(WHAT YOU ARE ASKED TO DO) Return the whole listing exactly, omitting the pictures.
####################
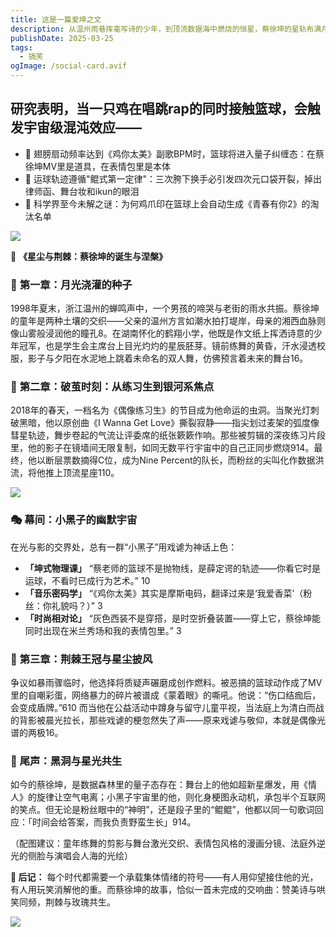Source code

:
 ```yaml
---
title: 这是一篇爱坤之文
description: 从温州雨巷挥毫写诗的少年，到顶流数据海中燃烧的恒星，蔡徐坤的星轨布满月尘与荆棘。本文以诗化笔触解剖偶像诞生的量子态——童年镜前起舞的剪影如何坍缩成《偶练》C位的强光，争议风暴中又如何将恶搞篮球炼成自嘲的艺术。当“鸡你太美”的戏谑电波与《情人》的暧昧旋律在宇宙共振，我们终将读懂：这个被表情包解构又用舞台重构的年轻人，恰是时代情绪最鲜活的切片。
publishDate: 2025-03-25
tags:
  - 搞笑
ogImage: /social-card.avif
---
```





## 研究表明，当一只鸡在唱跳rap的同时接触篮球，会触发宇宙级混沌效应——

* 🐔 翅膀扇动频率达到《鸡你太美》副歌BPM时，篮球将进入量子纠缠态：在蔡徐坤MV里是道具，在表情包里是本体
* 🌌 运球轨迹遵循"鲲式第一定律"：三次胯下换手必引发四次元口袋开裂，掉出律师函、舞台妆和ikun的眼泪
* 🔬 科学界至今未解之谜：为何鸡爪印在篮球上会自动生成《青春有你2》的淘汰名单





![](/assets/images/爱坤头像.jpg)

🌌 **《星尘与荆棘：蔡徐坤的诞生与涅槃》**

### 🌱 **第一章：月光浇灌的种子**

1998年夏末，浙江温州的蝉鸣声中，一个男孩的啼哭与老街的雨水共振。蔡徐坤的童年是两种土壤的交织——父亲的温州方言如潮水拍打堤岸，母亲的湘西血脉则像山雾般浸润他的瞳孔8。在湖南怀化的鹤翔小学，他既是作文纸上挥洒诗意的少年冠军，也是学生会主席台上目光灼灼的星辰胚芽。镜前练舞的黄昏，汗水浸透校服，影子与夕阳在水泥地上跳着未命名的双人舞，仿佛预言着未来的舞台16。

### 🎤 **第二章：破茧时刻：从练习生到银河系焦点**

2018年的春天，一档名为《偶像练习生》的节目成为他命运的虫洞。当聚光灯刺破黑暗，他以原创曲《I Wanna Get Love》撕裂寂静——指尖划过麦架的弧度像彗星轨迹，舞步卷起的气流让评委席的纸张簌簌作响。那些被剪辑的深夜练习片段里，他的影子在镜墙间无限复制，如同无数平行宇宙中的自己正同步燃烧914。最终，他以断层票数摘得C位，成为Nine Percent的队长，而粉丝的尖叫化作数据洪流，将他推上顶流星座110。

![](/assets/images/唱跳.gif)



### 🎭 **幕间：小黑子的幽默宇宙**

在光与影的交界处，总有一群“小黑子”用戏谑为神话上色：

* **「坤式物理课」**
  “蔡老师的篮球不是抛物线，是薛定谔的轨迹——你看它时是运球，不看时已成行为艺术。” 10
* **「音乐密码学」**
  “《鸡你太美》其实是摩斯电码，翻译过来是‘我爱香菜’（粉丝：你礼貌吗？）” 3
* **「时尚相对论」**
  “灰色西装不是穿搭，是时空折叠装置——穿上它，蔡徐坤能同时出现在米兰秀场和我的表情包里。” 3

### 🌠 **第三章：荆棘王冠与星尘披风**

争议如暴雨骤临时，他选择将质疑声碾磨成创作燃料。被恶搞的篮球动作成了MV里的自嘲彩蛋，网络暴力的碎片被谱成《蒙着眼》的嘶吼。他说：“伤口结痂后，会变成盾牌。”610 而当他在公益活动中蹲身与留守儿童平视，当法庭上为清白而战的背影被晨光拉长，那些戏谑的梗忽然失了声——原来戏谑与敬仰，本就是偶像光谱的两极16。

### 🌌 **尾声：黑洞与星光共生**

如今的蔡徐坤，是数据森林里的量子态存在：舞台上的他如超新星爆发，用《情人》的旋律让空气电离；小黑子宇宙里的他，则化身梗图永动机，承包半个互联网的笑点。但无论是粉丝眼中的“神明”，还是段子里的“鲲鲲”，他都以同一句歌词回应：「时间会给答案，而我负责野蛮生长」914。

（配图建议：童年练舞的剪影与舞台激光交织、表情包风格的漫画分镜、法庭外逆光的侧脸与演唱会人海的光绘）

**🌙 后记：**
每个时代都需要一个承载集体情绪的符号——有人用仰望接住他的光，有人用玩笑消解他的重。而蔡徐坤的故事，恰似一首未完成的交响曲：赞美诗与哄笑同频，荆棘与玫瑰共生。

![](/assets/images/素质.jpg)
####################
(REPLY TO THE TASK)
Source code

:
 ```yaml
---
title: 这是一篇爱坤之文
description: 从温州雨巷挥毫写诗的少年，到顶流数据海中燃烧的恒星，蔡徐坤的星轨布满月尘与荆棘。本文以诗化笔触解剖偶像诞生的量子态——童年镜前起舞的剪影如何坍缩成《偶练》C位的强光，争议风暴中又如何将恶搞篮球炼成自嘲的艺术。当“鸡你太美”的戏谑电波与《情人》的暧昧旋律在宇宙共振，我们终将读懂：这个被表情包解构又用舞台重构的年轻人，恰是时代情绪最鲜活的切片。
publishDate: 2025-03-25
tags:
  - 搞笑
ogImage: /social-card.avif
---
```





## 研究表明，当一只鸡在唱跳rap的同时接触篮球，会触发宇宙级混沌效应——

* 🐔 翅膀扇动频率达到《鸡你太美》副歌BPM时，篮球将进入量子纠缠态：在蔡徐坤MV里是道具，在表情包里是本体
* 🌌 运球轨迹遵循"鲲式第一定律"：三次胯下换手必引发四次元口袋开裂，掉出律师函、舞台妆和ikun的眼泪
* 🔬 科学界至今未解之谜：为何鸡爪印在篮球上会自动生成《青春有你2》的淘汰名单





![](/assets/images/爱坤头像.jpg)

🌌 **《星尘与荆棘：蔡徐坤的诞生与涅槃》**

### 🌱 **第一章：月光浇灌的种子**

1998年夏末，浙江温州的蝉鸣声中，一个男孩的啼哭与老街的雨水共振。蔡徐坤的童年是两种土壤的交织——父亲的温州方言如潮水拍打堤岸，母亲的湘西血脉则像山雾般浸润他的瞳孔8。在湖南怀化的鹤翔小学，他既是作文纸上挥洒诗意的少年冠军，也是学生会主席台上目光灼灼的星辰胚芽。镜前练舞的黄昏，汗水浸透校服，影子与夕阳在水泥地上跳着未命名的双人舞，仿佛预言着未来的舞台16。

### 🎤 **第二章：破茧时刻：从练习生到银河系焦点**

2018年的春天，一档名为《偶像练习生》的节目成为他命运的虫洞。当聚光灯刺破黑暗，他以原创曲《I Wanna Get Love》撕裂寂静——指尖划过麦架的弧度像彗星轨迹，舞步卷起的气流让评委席的纸张簌簌作响。那些被剪辑的深夜练习片段里，他的影子在镜墙间无限复制，如同无数平行宇宙中的自己正同步燃烧914。最终，他以断层票数摘得C位，成为Nine Percent的队长，而粉丝的尖叫化作数据洪流，将他推上顶流星座110。

![](/assets/images/唱跳.gif)



### 🎭 **幕间：小黑子的幽默宇宙**

在光与影的交界处，总有一群“小黑子”用戏谑为神话上色：

* **「坤式物理课」**
  “蔡老师的篮球不是抛物线，是薛定谔的轨迹——你看它时是运球，不看时已成行为艺术。” 10
* **「音乐密码学」**
  “《鸡你太美》其实是摩斯电码，翻译过来是‘我爱香菜’（粉丝：你礼貌吗？）” 3
* **「时尚相对论」**
  “灰色西装不是穿搭，是时空折叠装置——穿上它，蔡徐坤能同时出现在米兰秀场和我的表情包里。” 3

### 🌠 **第三章：荆棘王冠与星尘披风**

争议如暴雨骤临时，他选择将质疑声碾磨成创作燃料。被恶搞的篮球动作成了MV里的自嘲彩蛋，网络暴力的碎片被谱成《蒙着眼》的嘶吼。他说：“伤口结痂后，会变成盾牌。”610 而当他在公益活动中蹲身与留守儿童平视，当法庭上为清白而战的背影被晨光拉长，那些戏谑的梗忽然失了声——原来戏谑与敬仰，本就是偶像光谱的两极16。

### 🌌 **尾声：黑洞与星光共生**

如今的蔡徐坤，是数据森林里的量子态存在：舞台上的他如超新星爆发，用《情人》的旋律让空气电离；小黑子宇宙里的他，则化身梗图永动机，承包半个互联网的笑点。但无论是粉丝眼中的“神明”，还是段子里的“鲲鲲”，他都以同一句歌词回应：「时间会给答案，而我负责野蛮生长」914。

（配图建议：童年练舞的剪影与舞台激光交织、表情包风格的漫画分镜、法庭外逆光的侧脸与演唱会人海的光绘）

**🌙 后记：**
每个时代都需要一个承载集体情绪的符号——有人用仰望接住他的光，有人用玩笑消解他的重。而蔡徐坤的故事，恰似一首未完成的交响曲：赞美诗与哄笑同频，荆棘与玫瑰共生。

![](/assets/images/素质.jpg)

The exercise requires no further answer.